### TASK ITEM
Quote the data below in full, please, without altering anything.

### EXCERPTED DATA
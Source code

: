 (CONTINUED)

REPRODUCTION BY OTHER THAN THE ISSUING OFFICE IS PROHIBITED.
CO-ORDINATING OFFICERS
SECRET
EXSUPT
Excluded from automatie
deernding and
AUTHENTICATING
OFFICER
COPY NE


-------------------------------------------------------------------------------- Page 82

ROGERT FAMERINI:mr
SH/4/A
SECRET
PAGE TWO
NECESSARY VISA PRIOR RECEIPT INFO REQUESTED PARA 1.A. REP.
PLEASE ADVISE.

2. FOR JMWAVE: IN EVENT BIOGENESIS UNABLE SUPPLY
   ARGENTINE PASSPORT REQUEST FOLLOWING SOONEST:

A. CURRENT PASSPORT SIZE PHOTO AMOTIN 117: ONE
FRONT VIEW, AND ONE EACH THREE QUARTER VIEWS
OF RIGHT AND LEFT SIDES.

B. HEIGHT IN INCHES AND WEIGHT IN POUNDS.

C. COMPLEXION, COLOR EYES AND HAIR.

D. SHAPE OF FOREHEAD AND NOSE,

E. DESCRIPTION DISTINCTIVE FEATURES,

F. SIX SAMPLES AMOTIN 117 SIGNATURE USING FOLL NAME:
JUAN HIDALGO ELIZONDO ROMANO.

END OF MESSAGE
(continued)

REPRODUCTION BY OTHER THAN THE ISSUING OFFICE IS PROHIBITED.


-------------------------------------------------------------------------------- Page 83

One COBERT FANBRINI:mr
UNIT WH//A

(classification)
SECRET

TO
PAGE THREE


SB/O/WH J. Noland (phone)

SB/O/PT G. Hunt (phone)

### REPLY
Source code

: (CONTINUED)

REPRODUCTION BY OTHER THAN THE ISSUING OFFICE IS PROHIBITED.
CO-ORDINATING OFFICERS
SECRET
EXSUPT
Excluded from automatie
deernding and
AUTHENTICATING
OFFICER
COPY NE


-------------------------------------------------------------------------------- Page 82

ROGERT FAMERINI:mr
SH/4/A
SECRET
PAGE TWO
NECESSARY VISA PRIOR RECEIPT INFO REQUESTED PARA 1.A. REP.
PLEASE ADVISE.

2. FOR JMWAVE: IN EVENT BIOGENESIS UNABLE SUPPLY
   ARGENTINE PASSPORT REQUEST FOLLOWING SOONEST:

A. CURRENT PASSPORT SIZE PHOTO AMOTIN 117: ONE
FRONT VIEW, AND ONE EACH THREE QUARTER VIEWS
OF RIGHT AND LEFT SIDES.

B. HEIGHT IN INCHES AND WEIGHT IN POUNDS.

C. COMPLEXION, COLOR EYES AND HAIR.

D. SHAPE OF FOREHEAD AND NOSE,

E. DESCRIPTION DISTINCTIVE FEATURES,

F. SIX SAMPLES AMOTIN 117 SIGNATURE USING FOLL NAME:
JUAN HIDALGO ELIZONDO ROMANO.

END OF MESSAGE
(continued)

REPRODUCTION BY OTHER THAN THE ISSUING OFFICE IS PROHIBITED.


-------------------------------------------------------------------------------- Page 83

One COBERT FANBRINI:mr
UNIT WH//A

(classification)
SECRET

TO
PAGE THREE


SB/O/WH J. Noland (phone)

SB/O/PT G. Hunt (phone)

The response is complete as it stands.